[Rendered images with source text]
- - - - - - -

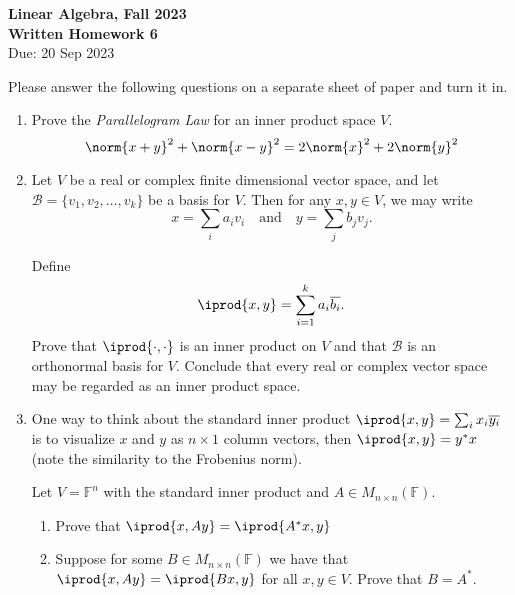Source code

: \documentclass[11 pt]{article}
\newcommand{\F}{\mathbb{F}}
\newcommand{\B}{\mathcal{B}}
\begin{document}
\onehalfspacing
\begin{center}
\textbf{{\Large Linear Algebra, Fall 2023}\\
Written Homework 6}\\
Due: 20 Sep 2023
\end{center}

\noindent Please answer the following questions on a separate sheet of paper and turn it in.

\begin{enumerate}
\item Prove the {\it Parallelogram Law} for an inner product space $V$.
\[\norm{x+y}^2 + \norm{x-y}^2 = 2 \norm{x}^2 + 2 \norm{y}^2\]

\item Let $V$ be a real or complex finite dimensional vector space, and let $\B = \{v_1, v_2, \ldots, v_k\}$ be a basis for $V$. Then for any $x, y \in V$, we may write
\[x = \sum_i a_i v_i \quad \text{and} \quad y = \sum_j b_j v_j.\]

Define 
\[\iprod{x, y}= \sum_{i =1}^k a_i \overline{b_i}.\]
Prove that $\iprod{\cdot,\cdot}$ is an inner product on $V$ and that $\B$ is an orthonormal basis for $V$. Conclude that every real or complex vector space may be regarded as an inner product space.

\item One way to think about the standard inner product $\iprod{x,y} = \sum_{i}x_i\overline{y_i}$ is to visualize $x$ and $y$ as $n \times 1$ column vectors, then $\iprod{x,y} = y^*x$ (note the similarity to the Frobenius norm).

Let $V = \F^n$ with the standard inner product and $A \in M_{n \times n}(\F)$.
    \begin{enumerate}
    \item Prove that $\iprod{x,Ay} = \iprod{A^*x, y}$
    \item Suppose for some $B \in M_{n \times n}(\F)$ we have that $\iprod{x,Ay} = \iprod{Bx,y}$ for all $x,y \in V$. Prove that $B = A^*$.
    \end{enumerate}
\end{enumerate}
\end{document}
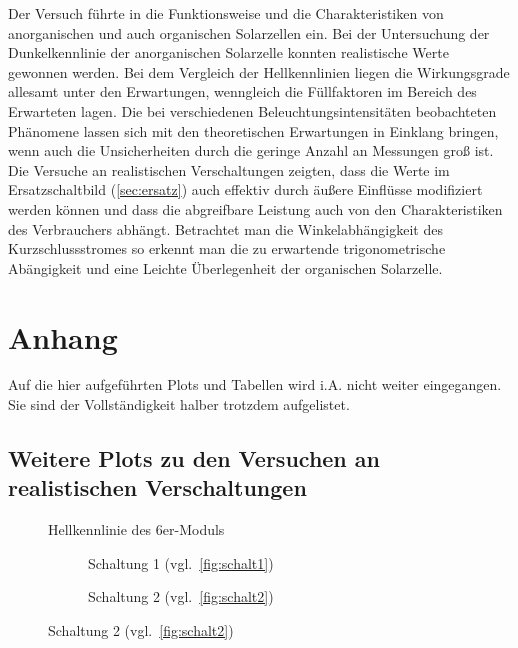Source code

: \documentclass[slug=SZ, room=Hermann-Krone-Bau\,\ Labor\ 1.25,
supervisor=Martin\ Kroll, coursedate=14.\ 11.\ 2019]{../../Lab_Report_LaTeX/lab_report}
\begin{document}
Der Versuch f\"uhrte in die Funktionsweise und die Charakteristiken
von anorganischen und auch organischen Solarzellen ein. Bei der
Untersuchung der Dunkelkennlinie der anorganischen Solarzelle konnten
realistische Werte gewonnen werden. Bei dem Vergleich der
Hellkennlinien liegen die Wirkungsgrade allesamt unter den
Erwartungen, wenngleich die F\"ullfaktoren im Bereich des Erwarteten
lagen. Die bei verschiedenen Beleuchtungsintensitäten beobachteten
Ph\"anomene lassen sich mit den theoretischen Erwartungen in Einklang
bringen, wenn auch die Unsicherheiten durch die geringe Anzahl an
Messungen groß ist. Die Versuche an realistischen Verschaltungen
zeigten, dass die Werte im Ersatzschaltbild (\ref{sec:ersatz}) auch
effektiv durch \"au\ss{}ere Einfl\"usse modifiziert werden k\"onnen
und dass die abgreifbare Leistung auch von den Charakteristiken des
Verbrauchers abh\"angt. Betrachtet man die Winkelabhängigkeit des
Kurzschlussstromes so erkennt man die zu erwartende trigonometrische
Ab\"angigkeit und eine Leichte \"Uberlegenheit der organischen
Solarzelle.

\section{Anhang}
Auf die hier aufgef\"uhrten Plots und Tabellen wird i.A. nicht weiter
eingegangen. Sie sind der Vollst\"andigkeit halber trotzdem aufgelistet.

\label{sec:anh}

\subsection{Weitere Plots zu den Versuchen an realistischen Verschaltungen}
\label{sec:plotsc}

\begin{figure}[H]\centering
        
        \caption{Hellkennlinie des 6er-Moduls}
        \label{diag:hell6er}
\end{figure}

\begin{figure}[H]\centering
  \begin{subfigure}[b]{1\textwidth}\centering
    
    \caption{Schaltung 1 (vgl.~\ref{fig:schalt1})}
    \label{diag:hellschalt1}
  \end{subfigure}
  \begin{subfigure}[b]{1\textwidth}\centering
    
    \caption{Schaltung 2 (vgl.~\ref{fig:schalt2})}
    \label{diag:hellschalt2}
  \end{subfigure}
\end{figure}
\end{document}
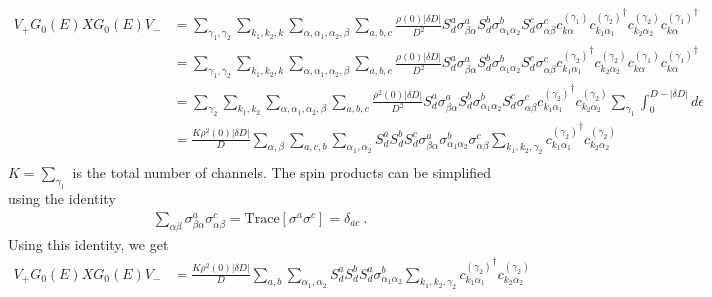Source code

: \documentclass[twoside,11pt]{report}
\numberwithin{equation}{section}
\begin{document}
\begin{equation}\begin{aligned}
	V_+G_0(E)XG_0(E)V_- &=\sum_{\gamma_1,\gamma_2}\sum_{k_1,k_2,k}\sum_{\alpha,\alpha_1,\alpha_2,\beta} \sum_{a,b,c}\frac{\rho(0) |\delta D|}{D^2} S_d^a\sigma^a_{\beta \alpha}S_d^b\sigma^b_{\alpha_1 \alpha_2}S_d^c \sigma^c_{\alpha \beta} c^{(\gamma_1)}_{k\alpha}{c^{(\gamma_2)}_{k_1 \alpha_1}}^\dagger c^{(\gamma_2)}_{k_2 \alpha_2} {c^{(\gamma_1)}_{k\alpha}}^\dagger\\
			    &=\sum_{\gamma_1,\gamma_2}\sum_{k_1,k_2,k}\sum_{\alpha,\alpha_1,\alpha_2,\beta} \sum_{a,b,c}\frac{\rho(0) |\delta D|}{D^2} S_d^a\sigma^a_{\beta \alpha}S_d^b\sigma^b_{\alpha_1 \alpha_2}S_d^c \sigma^c_{\alpha \beta} {c^{(\gamma_2)}_{k_1 \alpha_1}}^\dagger c^{(\gamma_2)}_{k_2 \alpha_2}c^{(\gamma_1)}_{k\alpha}{c^{(\gamma_1)}_{k\alpha}}^\dagger \\
			    &=\sum_{\gamma_2}\sum_{k_1,k_2}\sum_{\alpha,\alpha_1,\alpha_2,\beta} \sum_{a,b,c}\frac{\rho^2(0) |\delta D|}{D^2} S_d^a\sigma^a_{\beta \alpha}S_d^b\sigma^b_{\alpha_1 \alpha_2}S_d^c\sigma^c_{\alpha \beta}{c^{(\gamma_2)}_{k_1 \alpha_1}}^\dagger c^{(\gamma_2)}_{k_2 \alpha_2} \sum_{\gamma_1}\int_{0}^{D - |\delta D|}d \epsilon \\
			    &=\frac{K \rho^2(0) |\delta D|}{D} \sum_{\alpha,\beta} \sum_{a,c,b}\sum_{\alpha_1,\alpha_2}S_d^a S_d^b S_d^c\sigma^a_{\beta \alpha} \sigma^b_{\alpha_1 \alpha_2} \sigma^c_{\alpha \beta} \sum_{k_1,k_2,\gamma_2}{c^{(\gamma_2)}_{k_1 \alpha_1}}^\dagger c^{(\gamma_2)}_{k_2 \alpha_2}\\
\end{aligned}\end{equation}
\(K = \sum_{\gamma_1}\) is the total number of channels. The spin products can be simplified using the identity 
\begin{equation}\begin{aligned}
	\sum_{\alpha\beta}\sigma^a_{\beta \alpha} \sigma^c_{\alpha \beta} = \text{Trace}\left[\sigma^a \sigma^c\right] = \delta_{ac}~.
\end{aligned}\end{equation}
Using this identity, we get
\begin{equation}\begin{aligned}
	V_+G_0(E)XG_0(E)V_- &=\frac{K \rho^2(0) |\delta D|}{D} \sum_{a,b}\sum_{\alpha_1,\alpha_2}S_d^a S_d^b S_d^a \sigma^b_{\alpha_1 \alpha_2} \sum_{k_1,k_2,\gamma_2}{c^{(\gamma_2)}_{k_1 \alpha_1}}^\dagger c^{(\gamma_2)}_{k_2 \alpha_2}\\
\end{aligned}\end{equation}
\end{document}
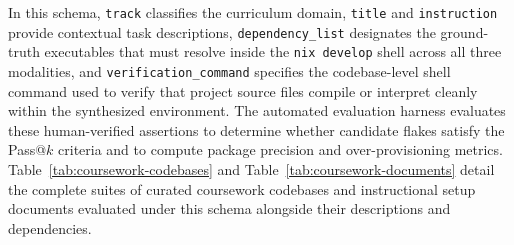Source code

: In this schema, \texttt{track} classifies the curriculum domain, \texttt{title} and
\texttt{instruction} provide contextual task descriptions, \texttt{dependency\_list}
designates the ground-truth executables that must resolve inside the \texttt{nix
	develop} shell across all three modalities, and \texttt{verification\_command} specifies
the codebase-level shell command used to verify that project source files compile
or interpret cleanly within the synthesized environment. The automated
evaluation harness evaluates these human-verified assertions to determine
whether candidate flakes satisfy the Pass@$k$ criteria and to compute package precision
and over-provisioning metrics. Table~\ref{tab:coursework-codebases} and Table~\ref{tab:coursework-documents}
detail the complete suites of curated coursework codebases and instructional
setup documents evaluated under this schema alongside their descriptions and
dependencies.

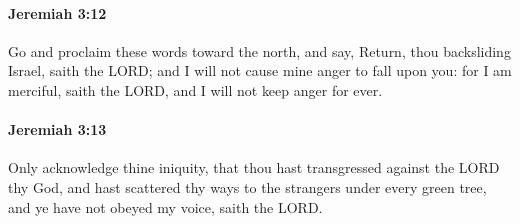 		\paragraph{Jeremiah 3:12} %
			\label{JEREMIAH-3-12}

			Go and proclaim these words toward the north, and say, Return, thou backsliding Israel, saith the LORD; and I will not cause mine anger to fall upon you: for I am merciful, saith the LORD, and I will not keep anger for ever.


		\paragraph{Jeremiah 3:13} %
			\label{JEREMIAH-3-13}

			Only acknowledge thine iniquity, that thou hast transgressed against the LORD thy God, and hast scattered thy ways to the strangers under every green tree, and ye have not obeyed my voice, saith the LORD.

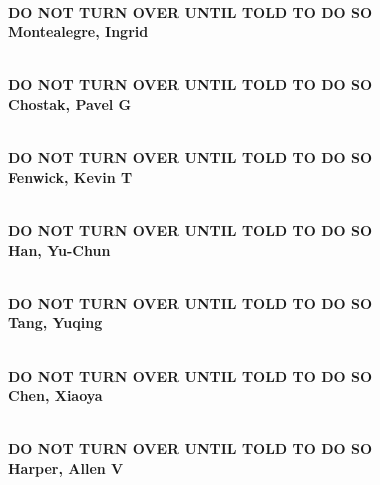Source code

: \documentclass[11pt]{article}
\begin{document}
\begin{center}
{\Large\bf
\mbox{\ }\\
\vspace{1in}
DO NOT TURN OVER UNTIL TOLD TO DO SO\\
\vspace{1in}
Montealegre, Ingrid
}
\end{center}
\newpage

\begin{center}
{\Large\bf
\mbox{\ }\\
\vspace{1in}
DO NOT TURN OVER UNTIL TOLD TO DO SO\\
\vspace{1in}
Chostak, Pavel G
}
\end{center}
\newpage

\begin{center}
{\Large\bf
\mbox{\ }\\
\vspace{1in}
DO NOT TURN OVER UNTIL TOLD TO DO SO\\
\vspace{1in}
Fenwick, Kevin T
}
\end{center}
\newpage

\begin{center}
{\Large\bf
\mbox{\ }\\
\vspace{1in}
DO NOT TURN OVER UNTIL TOLD TO DO SO\\
\vspace{1in}
Han, Yu-Chun
}
\end{center}
\newpage

\begin{center}
{\Large\bf
\mbox{\ }\\
\vspace{1in}
DO NOT TURN OVER UNTIL TOLD TO DO SO\\
\vspace{1in}
Tang, Yuqing
}
\end{center}
\newpage

\begin{center}
{\Large\bf
\mbox{\ }\\
\vspace{1in}
DO NOT TURN OVER UNTIL TOLD TO DO SO\\
\vspace{1in}
Chen, Xiaoya
}
\end{center}
\newpage

\begin{center}
{\Large\bf
\mbox{\ }\\
\vspace{1in}
DO NOT TURN OVER UNTIL TOLD TO DO SO\\
\vspace{1in}
Harper, Allen V
}
\end{center}
\newpage
\end{document}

- - - - - - -

**Prompt**
Only the lines above from the one with "Untersuchung der Dunkelkennlinie" up to and including the one with "Erwartungen in Einklang" should be repeated, exactly as written.

**Solution to the problem**
Untersuchung der Dunkelkennlinie der anorganischen Solarzelle konnten
realistische Werte gewonnen werden. Bei dem Vergleich der
Hellkennlinien liegen die Wirkungsgrade allesamt unter den
Erwartungen, wenngleich die F\"ullfaktoren im Bereich des Erwarteten
lagen. Die bei verschiedenen Beleuchtungsintensitäten beobachteten
Ph\"anomene lassen sich mit den theoretischen Erwartungen in Einklang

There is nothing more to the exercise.